Whelan and Goldstein will be followed by others; Toobin practically demands this level of scrutiny, by front-loading his story with easily disprovable mischaracterizations of the case. Even a cursory review of the case's briefs, and contemporary news coverage, disproves Toobin's thesis that Citizens United was originally a mundane case, until Chief Justice Roberts twisted it to reach radical, partisan ends.

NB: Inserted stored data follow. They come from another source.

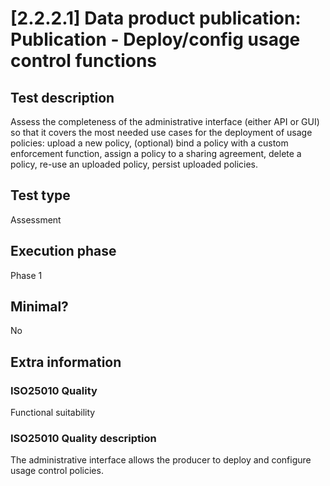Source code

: 
# [2.2.2.1] Data product publication: Publication - Deploy/config usage control functions
 
## Test description
Assess the completeness of the administrative interface (either API or GUI) so that it covers the most needed use cases for the deployment of usage policies: upload a new policy, (optional) bind a policy with a custom enforcement function, assign a policy to a sharing agreement, delete a policy, re-use an uploaded policy, persist uploaded policies.
 
## Test type
Assessment
 
## Execution phase
Phase 1
 
## Minimal?
No
 
## Extra information
### ISO25010 Quality
Functional suitability
### ISO25010 Quality description
The administrative interface allows the producer to deploy and configure usage control policies.
    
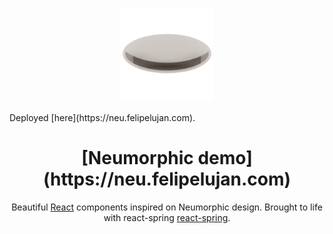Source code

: <p align="center">
  <a href="https://neu.felipelujan.com/" rel="noopener" target="_blank"><img width="150" src="https://github.com/FelipeLujan/neumorphkit-example/blob/master/src/assets/android-chrome-192x192.png" alt="Neumorphic logo"></a></p>
</p>
Deployed [here](https://neu.felipelujan.com).

<h1 align="center"> [Neumorphic demo](https://neu.felipelujan.com)</h1>

<div align="center">

Beautiful [React](https://reactjs.org/) components inspired on Neumorphic design. Brought to life with react-spring [react-spring](https://www.react-spring.io/).
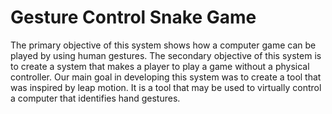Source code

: # Gesture Control Snake Game

The primary objective of this system shows how a computer game can be played by using human gestures. The secondary objective of this system is to create a system that makes a player to play a game without a physical controller. Our main goal in developing this system was to create a tool that was inspired by leap motion. It is a tool that may be used to virtually control a computer that identifies hand gestures.
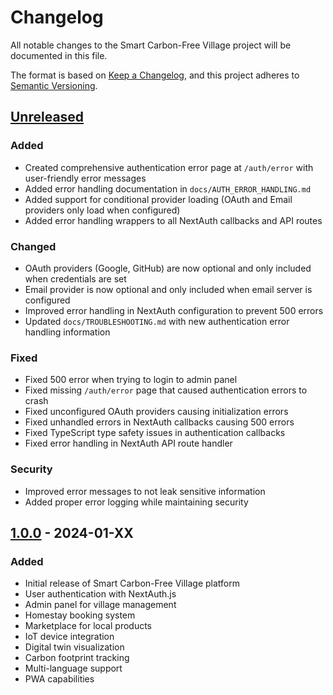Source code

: # Changelog

All notable changes to the Smart Carbon-Free Village project will be documented in this file.

The format is based on [Keep a Changelog](https://keepachangelog.com/en/1.0.0/),
and this project adheres to [Semantic Versioning](https://semver.org/spec/v2.0.0.html).

## [Unreleased]

### Added
- Created comprehensive authentication error page at `/auth/error` with user-friendly error messages
- Added error handling documentation in `docs/AUTH_ERROR_HANDLING.md`
- Added support for conditional provider loading (OAuth and Email providers only load when configured)
- Added error handling wrappers to all NextAuth callbacks and API routes

### Changed
- OAuth providers (Google, GitHub) are now optional and only included when credentials are set
- Email provider is now optional and only included when email server is configured
- Improved error handling in NextAuth configuration to prevent 500 errors
- Updated `docs/TROUBLESHOOTING.md` with new authentication error handling information

### Fixed
- Fixed 500 error when trying to login to admin panel
- Fixed missing `/auth/error` page that caused authentication errors to crash
- Fixed unconfigured OAuth providers causing initialization errors
- Fixed unhandled errors in NextAuth callbacks causing 500 errors
- Fixed TypeScript type safety issues in authentication callbacks
- Fixed error handling in NextAuth API route handler

### Security
- Improved error messages to not leak sensitive information
- Added proper error logging while maintaining security

## [1.0.0] - 2024-01-XX

### Added
- Initial release of Smart Carbon-Free Village platform
- User authentication with NextAuth.js
- Admin panel for village management
- Homestay booking system
- Marketplace for local products
- IoT device integration
- Digital twin visualization
- Carbon footprint tracking
- Multi-language support
- PWA capabilities

[Unreleased]: https://github.com/damdayvillage-a11y/Village/compare/v1.0.0...HEAD
[1.0.0]: https://github.com/damdayvillage-a11y/Village/releases/tag/v1.0.0

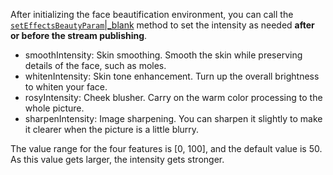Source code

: After initializing the face beautification environment, you can call the [`setEffectsBeautyParam`\|_blank](@setEffectsBeautyParam) method to set the intensity as needed **after or before the stream publishing**.

- smoothIntensity: Skin smoothing. Smooth the skin while preserving details of the face, such as moles.
- whitenIntensity: Skin tone enhancement. Turn up the overall brightness to whiten your face.
- rosyIntensity: Cheek blusher. Carry on the warm color processing to the whole picture.
- sharpenIntensity: Image sharpening. You can sharpen it slightly to make it clearer when the picture is a little blurry.


The value range for the four features is [0, 100], and the default value is 50. As this value gets larger, the intensity gets stronger. 





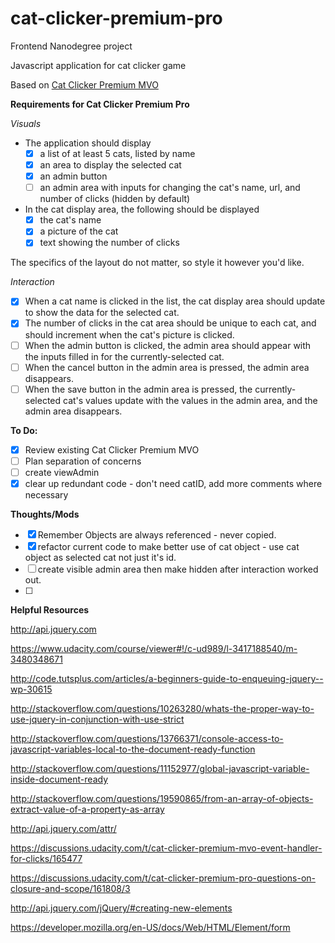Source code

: # cat-clicker-premium-pro

Frontend Nanodegree project

Javascript application for cat clicker game

Based on [Cat Clicker Premium MVO](https://github.com/cajoue/cat-clicker-premium-mvo) 

**Requirements for Cat Clicker Premium Pro**

_Visuals_

* The application should display
    - [x] a list of at least 5 cats, listed by name
    - [x] an area to display the selected cat
    - [x] an admin button
    - [ ] an admin area with inputs for changing the cat's name, url, and number of clicks (hidden by default)
* In the cat display area, the following should be displayed
    - [x] the cat's name
    - [x] a picture of the cat
    - [x] text showing the number of clicks

The specifics of the layout do not matter, so style it however you'd like.

_Interaction_

* [x] When a cat name is clicked in the list, the cat display area should update to show the data for the selected cat.
* [x] The number of clicks in the cat area should be unique to each cat, and should increment when the cat's picture is clicked.
* [ ] When the admin button is clicked, the admin area should appear with the inputs filled in for the currently-selected cat.
* [ ] When the cancel button in the admin area is pressed, the admin area disappears.
* [ ] When the save button in the admin area is pressed, the currently-selected cat's values update with the values in the admin area, and the admin area disappears.

**To Do:**
* [x] Review existing Cat Clicker Premium MVO
* [ ] Plan separation of concerns
* [ ] create viewAdmin
* [x] clear up redundant code - don't need catID, add more comments where necessary 

**Thoughts/Mods**
* [x] Remember Objects are always referenced - never copied.  
* [x] refactor current code to make better use of cat object - use cat object as selected cat not just it's id. 
* [ ] create visible admin area then make hidden after interaction worked out.
* [ ]

**Helpful Resources**

http://api.jquery.com

https://www.udacity.com/course/viewer#!/c-ud989/l-3417188540/m-3480348671

http://code.tutsplus.com/articles/a-beginners-guide-to-enqueuing-jquery--wp-30615

http://stackoverflow.com/questions/10263280/whats-the-proper-way-to-use-jquery-in-conjunction-with-use-strict

http://stackoverflow.com/questions/13766371/console-access-to-javascript-variables-local-to-the-document-ready-function

http://stackoverflow.com/questions/11152977/global-javascript-variable-inside-document-ready

http://stackoverflow.com/questions/19590865/from-an-array-of-objects-extract-value-of-a-property-as-array

http://api.jquery.com/attr/

https://discussions.udacity.com/t/cat-clicker-premium-mvo-event-handler-for-clicks/165477

https://discussions.udacity.com/t/cat-clicker-premium-pro-questions-on-closure-and-scope/161808/3

http://api.jquery.com/jQuery/#creating-new-elements

https://developer.mozilla.org/en-US/docs/Web/HTML/Element/form


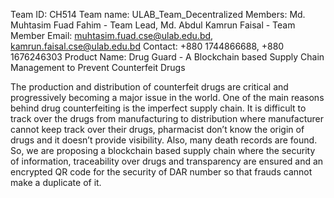 Team ID: CH514 
Team name: ULAB_Team_Decentralized 
Members: Md. Muhtasim Fuad Fahim - Team Lead, 
                 Md. Abdul Kamrun Faisal - Team Member 
                 Email: muhtasim.fuad.cse@ulab.edu.bd,
                         kamrun.faisal.cse@ulab.edu.bd 
 Contact: +880 1744866688, 
          +880 1676246303 
Product Name: Drug Guard - A Blockchain based Supply Chain Management to Prevent Counterfeit Drugs

The production and distribution of counterfeit drugs are critical and progressively becoming a major issue in the world. One of the main reasons behind drug counterfeiting is the imperfect supply chain. It is difficult to track over the drugs from manufacturing to distribution where manufacturer cannot keep track over their drugs, pharmacist don’t know the origin of drugs and it doesn’t provide visibility. Also, many death records are found. So, we are proposing a blockchain based supply chain where the security of information, traceability over drugs and transparency are ensured and an encrypted QR code for the security of DAR number so that frauds cannot make a duplicate of it.
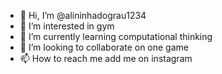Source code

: - 👋 Hi, I’m @alininhadograu1234
- 👀 I’m interested in gym 
- 🌱 I’m currently learning computational thinking
- 💞️ I’m looking to collaborate on one game
- 📫 How to reach me add me on instagram

<!---
alininhadograu1234/alininhadograu1234 is a ✨ special ✨ repository because its `README.md` (this file) appears on your GitHub profile.
You can click the Preview link to take a look at your changes.
--->

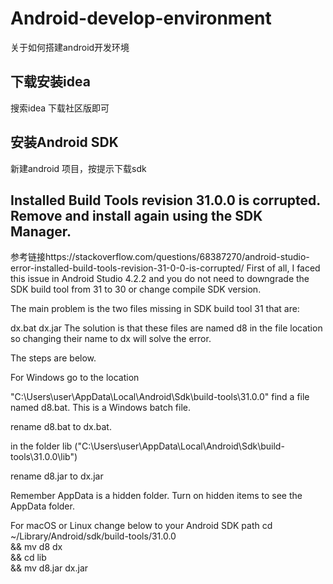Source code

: # Android-develop-environment
关于如何搭建android开发环境
## 下载安装idea
搜索idea 下载社区版即可
## 安装Android SDK
新建android 项目，按提示下载sdk
## Installed Build Tools revision 31.0.0 is corrupted. Remove and install again using the SDK Manager.
参考链接https://stackoverflow.com/questions/68387270/android-studio-error-installed-build-tools-revision-31-0-0-is-corrupted/
First of all, I faced this issue in Android Studio 4.2.2 and you do not need to downgrade the SDK build tool from 31 to 30 or change compile SDK version.

The main problem is the two files missing in SDK build tool 31 that are:

dx.bat
dx.jar
The solution is that these files are named d8 in the file location so changing their name to dx will solve the error.

The steps are below.

For Windows
go to the location

 "C:\Users\user\AppData\Local\Android\Sdk\build-tools\31.0.0"
find a file named d8.bat. This is a Windows batch file.

rename d8.bat to dx.bat.

in the folder lib ("C:\Users\user\AppData\Local\Android\Sdk\build-tools\31.0.0\lib")

rename d8.jar to dx.jar

Remember AppData is a hidden folder. Turn on hidden items to see the AppData folder.

For macOS or Linux
change below to your Android SDK path
cd ~/Library/Android/sdk/build-tools/31.0.0 \
  && mv d8 dx \
  && cd lib  \
  && mv d8.jar dx.jar
  
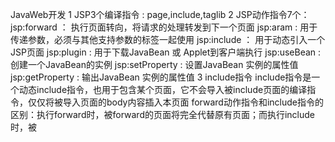 JavaWeb开发
1 JSP3个编译指令 : page,include,taglib
2 JSP动作指令7个：
jsp:forward ： 执行页面转向，将请求的处理转发到下一个页面
jsp:aram : 用于传递参数，必须与其他支持参数的标签一起使用
jsp:include ： 用于动态引入一个JSP页面
jsp:plugin : 用于下载JavaBean 或 Applet到客户端执行
jsp:useBean : 创建一个JavaBean的实例
jsp:setProperty : 设置JavaBean 实例的属性值
jsp:getProperty : 输出JavaBean 实例的属性值
3 include指令
include指令是一个动态include指令，也用于包含某个页面，它不会导入被include页面的编译指令，仅仅将被导入页面的body内容插入本页面
forward动作指令和include指令的区别：执行forward时，被forward的页面将完全代替原有页面；而执行include时，被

Take, for example, Toobin's opening lines (with added emphasis):

When Citizens United v. Federal Election Commission was first argued before the Supreme Court, on March 24, 2009, it seemed like a case of modest importance. The issue before the Justices was a narrow one. The McCain-Feingold campaign-finance law prohibited corporations from running television commercials for or against Presidential candidates for thirty days before primaries. During that period, Citizens United, a nonprofit corporation, had wanted to run a documentary, as a cable video on demand, called “Hillary: The Movie,” which was critical of Hillary Clinton. The F.E.C. had prohibited the broadcast under McCain-Feingold, and Citizens United had challenged the decision. There did not seem to be a lot riding on the outcome. After all, how many nonprofits wanted to run documentaries about Presidential candidates, using relatively obscure technologies, just before elections?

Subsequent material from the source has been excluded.